%%
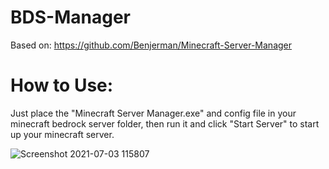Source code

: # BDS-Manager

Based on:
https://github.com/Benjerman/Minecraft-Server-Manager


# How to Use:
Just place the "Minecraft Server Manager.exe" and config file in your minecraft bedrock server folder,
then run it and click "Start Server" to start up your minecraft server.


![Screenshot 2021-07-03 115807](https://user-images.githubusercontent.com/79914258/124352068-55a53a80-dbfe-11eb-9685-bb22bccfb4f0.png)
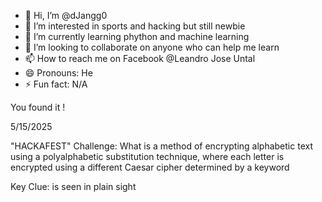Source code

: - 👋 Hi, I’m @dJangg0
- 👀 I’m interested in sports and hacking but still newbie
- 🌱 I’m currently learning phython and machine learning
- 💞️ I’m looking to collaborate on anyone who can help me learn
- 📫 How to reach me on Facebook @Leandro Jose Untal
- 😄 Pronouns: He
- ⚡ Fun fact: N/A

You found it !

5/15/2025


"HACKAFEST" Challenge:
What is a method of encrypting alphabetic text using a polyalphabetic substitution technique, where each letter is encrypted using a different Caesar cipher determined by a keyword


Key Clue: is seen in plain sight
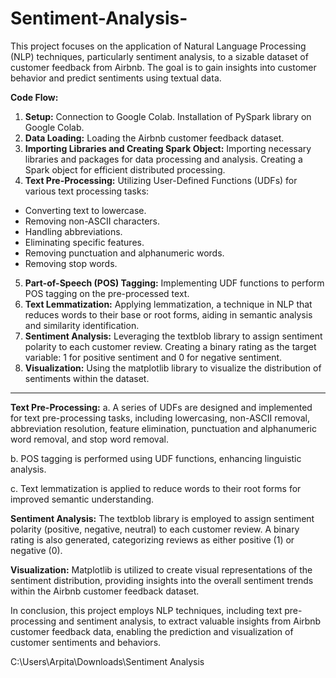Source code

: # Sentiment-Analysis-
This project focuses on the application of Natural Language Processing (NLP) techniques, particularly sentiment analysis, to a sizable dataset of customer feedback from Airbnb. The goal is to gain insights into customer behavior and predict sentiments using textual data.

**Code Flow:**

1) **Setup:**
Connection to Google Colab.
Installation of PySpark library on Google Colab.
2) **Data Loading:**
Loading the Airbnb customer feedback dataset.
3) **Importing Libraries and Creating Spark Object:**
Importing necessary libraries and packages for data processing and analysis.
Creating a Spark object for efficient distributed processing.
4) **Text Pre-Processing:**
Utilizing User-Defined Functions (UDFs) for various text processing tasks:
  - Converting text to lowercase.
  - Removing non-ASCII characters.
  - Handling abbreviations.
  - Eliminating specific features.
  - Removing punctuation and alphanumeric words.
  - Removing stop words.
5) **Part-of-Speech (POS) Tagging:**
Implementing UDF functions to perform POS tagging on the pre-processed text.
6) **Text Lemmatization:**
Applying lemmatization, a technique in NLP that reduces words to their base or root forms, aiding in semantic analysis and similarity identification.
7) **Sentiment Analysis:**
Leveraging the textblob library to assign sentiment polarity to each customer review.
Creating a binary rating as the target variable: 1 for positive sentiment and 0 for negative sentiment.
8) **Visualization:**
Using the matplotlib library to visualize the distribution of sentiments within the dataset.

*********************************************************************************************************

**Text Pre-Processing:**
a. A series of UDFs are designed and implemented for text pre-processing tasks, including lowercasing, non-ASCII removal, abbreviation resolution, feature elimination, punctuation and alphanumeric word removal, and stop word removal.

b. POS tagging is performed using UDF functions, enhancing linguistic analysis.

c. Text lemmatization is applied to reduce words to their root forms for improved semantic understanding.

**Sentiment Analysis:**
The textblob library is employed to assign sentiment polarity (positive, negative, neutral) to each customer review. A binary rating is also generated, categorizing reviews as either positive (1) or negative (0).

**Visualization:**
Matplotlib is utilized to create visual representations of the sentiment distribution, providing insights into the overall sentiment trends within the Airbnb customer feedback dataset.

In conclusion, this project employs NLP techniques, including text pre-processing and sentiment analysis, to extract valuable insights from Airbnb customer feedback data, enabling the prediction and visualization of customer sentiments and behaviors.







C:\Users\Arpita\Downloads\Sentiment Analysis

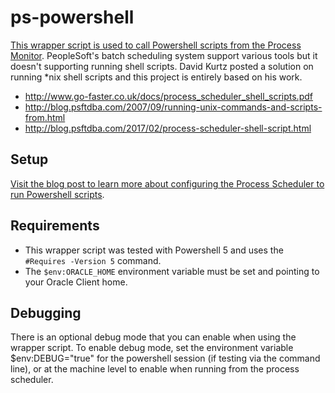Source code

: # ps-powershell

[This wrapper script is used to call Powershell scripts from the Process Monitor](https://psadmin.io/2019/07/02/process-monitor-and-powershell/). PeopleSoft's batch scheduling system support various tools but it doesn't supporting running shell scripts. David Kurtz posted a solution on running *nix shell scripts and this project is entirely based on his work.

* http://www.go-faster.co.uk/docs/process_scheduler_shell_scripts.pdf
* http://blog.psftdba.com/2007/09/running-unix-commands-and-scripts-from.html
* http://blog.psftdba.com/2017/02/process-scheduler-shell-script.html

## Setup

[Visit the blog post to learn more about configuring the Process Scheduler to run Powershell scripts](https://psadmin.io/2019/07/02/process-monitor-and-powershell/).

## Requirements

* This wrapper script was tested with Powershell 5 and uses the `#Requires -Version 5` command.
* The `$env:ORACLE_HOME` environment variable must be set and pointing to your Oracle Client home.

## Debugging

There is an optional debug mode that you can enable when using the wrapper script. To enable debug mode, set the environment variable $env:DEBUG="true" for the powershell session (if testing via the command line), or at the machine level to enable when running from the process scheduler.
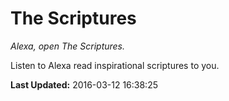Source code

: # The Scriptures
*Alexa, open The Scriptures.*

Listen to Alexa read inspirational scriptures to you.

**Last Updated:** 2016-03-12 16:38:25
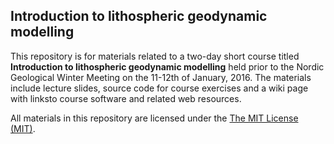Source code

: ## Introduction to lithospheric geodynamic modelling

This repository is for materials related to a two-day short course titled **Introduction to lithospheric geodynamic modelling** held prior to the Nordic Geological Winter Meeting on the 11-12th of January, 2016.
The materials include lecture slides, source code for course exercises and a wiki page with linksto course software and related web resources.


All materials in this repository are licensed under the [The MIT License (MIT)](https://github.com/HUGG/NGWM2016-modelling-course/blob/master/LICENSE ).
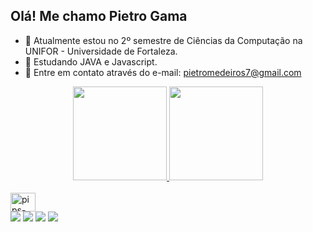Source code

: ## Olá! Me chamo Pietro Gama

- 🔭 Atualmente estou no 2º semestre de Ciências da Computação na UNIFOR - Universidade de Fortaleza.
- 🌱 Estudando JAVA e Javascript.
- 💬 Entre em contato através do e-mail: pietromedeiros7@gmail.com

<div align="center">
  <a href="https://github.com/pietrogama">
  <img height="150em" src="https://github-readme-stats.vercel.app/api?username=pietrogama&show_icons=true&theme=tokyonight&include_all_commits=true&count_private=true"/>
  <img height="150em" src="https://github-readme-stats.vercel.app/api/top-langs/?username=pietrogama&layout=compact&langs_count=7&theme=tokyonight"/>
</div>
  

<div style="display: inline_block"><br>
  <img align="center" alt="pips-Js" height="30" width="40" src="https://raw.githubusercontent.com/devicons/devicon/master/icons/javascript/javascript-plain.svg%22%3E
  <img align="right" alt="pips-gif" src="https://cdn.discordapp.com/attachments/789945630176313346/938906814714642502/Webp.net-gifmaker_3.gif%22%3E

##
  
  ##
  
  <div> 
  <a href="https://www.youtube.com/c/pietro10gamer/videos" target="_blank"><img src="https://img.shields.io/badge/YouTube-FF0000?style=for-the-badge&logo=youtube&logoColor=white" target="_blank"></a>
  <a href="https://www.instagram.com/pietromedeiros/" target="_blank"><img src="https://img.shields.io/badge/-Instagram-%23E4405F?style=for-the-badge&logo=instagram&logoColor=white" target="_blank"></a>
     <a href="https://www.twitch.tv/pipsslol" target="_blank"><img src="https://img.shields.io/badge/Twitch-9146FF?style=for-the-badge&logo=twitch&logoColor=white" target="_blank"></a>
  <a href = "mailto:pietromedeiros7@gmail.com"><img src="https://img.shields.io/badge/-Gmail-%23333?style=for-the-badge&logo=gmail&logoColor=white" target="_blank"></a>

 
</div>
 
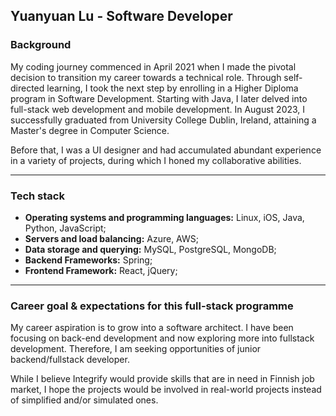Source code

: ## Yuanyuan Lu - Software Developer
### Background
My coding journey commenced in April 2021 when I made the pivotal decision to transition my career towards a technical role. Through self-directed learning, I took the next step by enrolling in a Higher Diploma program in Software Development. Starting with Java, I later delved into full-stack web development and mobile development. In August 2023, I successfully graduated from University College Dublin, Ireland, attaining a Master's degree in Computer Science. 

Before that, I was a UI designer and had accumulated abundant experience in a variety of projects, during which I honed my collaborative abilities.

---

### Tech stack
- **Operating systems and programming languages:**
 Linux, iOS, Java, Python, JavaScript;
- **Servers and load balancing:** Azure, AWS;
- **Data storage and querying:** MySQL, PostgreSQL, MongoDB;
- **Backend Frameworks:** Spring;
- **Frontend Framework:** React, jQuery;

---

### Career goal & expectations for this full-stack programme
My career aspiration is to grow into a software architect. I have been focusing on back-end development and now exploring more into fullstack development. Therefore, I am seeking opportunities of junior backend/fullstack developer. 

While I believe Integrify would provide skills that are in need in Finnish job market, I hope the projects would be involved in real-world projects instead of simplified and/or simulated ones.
%%
What to work on
Each line from the start of the entries through the line with "- 📫 How to reach" is to be restated exactly, and the pictures are to be skipped.

Answer below
Source code

: # BDS-Manager

Based on:
https://github.com/Benjerman/Minecraft-Server-Manager


# How to Use:
Just place the "Minecraft Server Manager.exe" and config file in your minecraft bedrock server folder,
then run it and click "Start Server" to start up your minecraft server.


![Screenshot 2021-07-03 115807](https://user-images.githubusercontent.com/79914258/124352068-55a53a80-dbfe-11eb-9685-bb22bccfb4f0.png)
Source code

: - 👋 Hi, I’m @dJangg0
- 👀 I’m interested in sports and hacking but still newbie
- 🌱 I’m currently learning phython and machine learning
- 💞️ I’m looking to collaborate on anyone who can help me learn
- 📫 How to reach me on Facebook @Leandro Jose Untal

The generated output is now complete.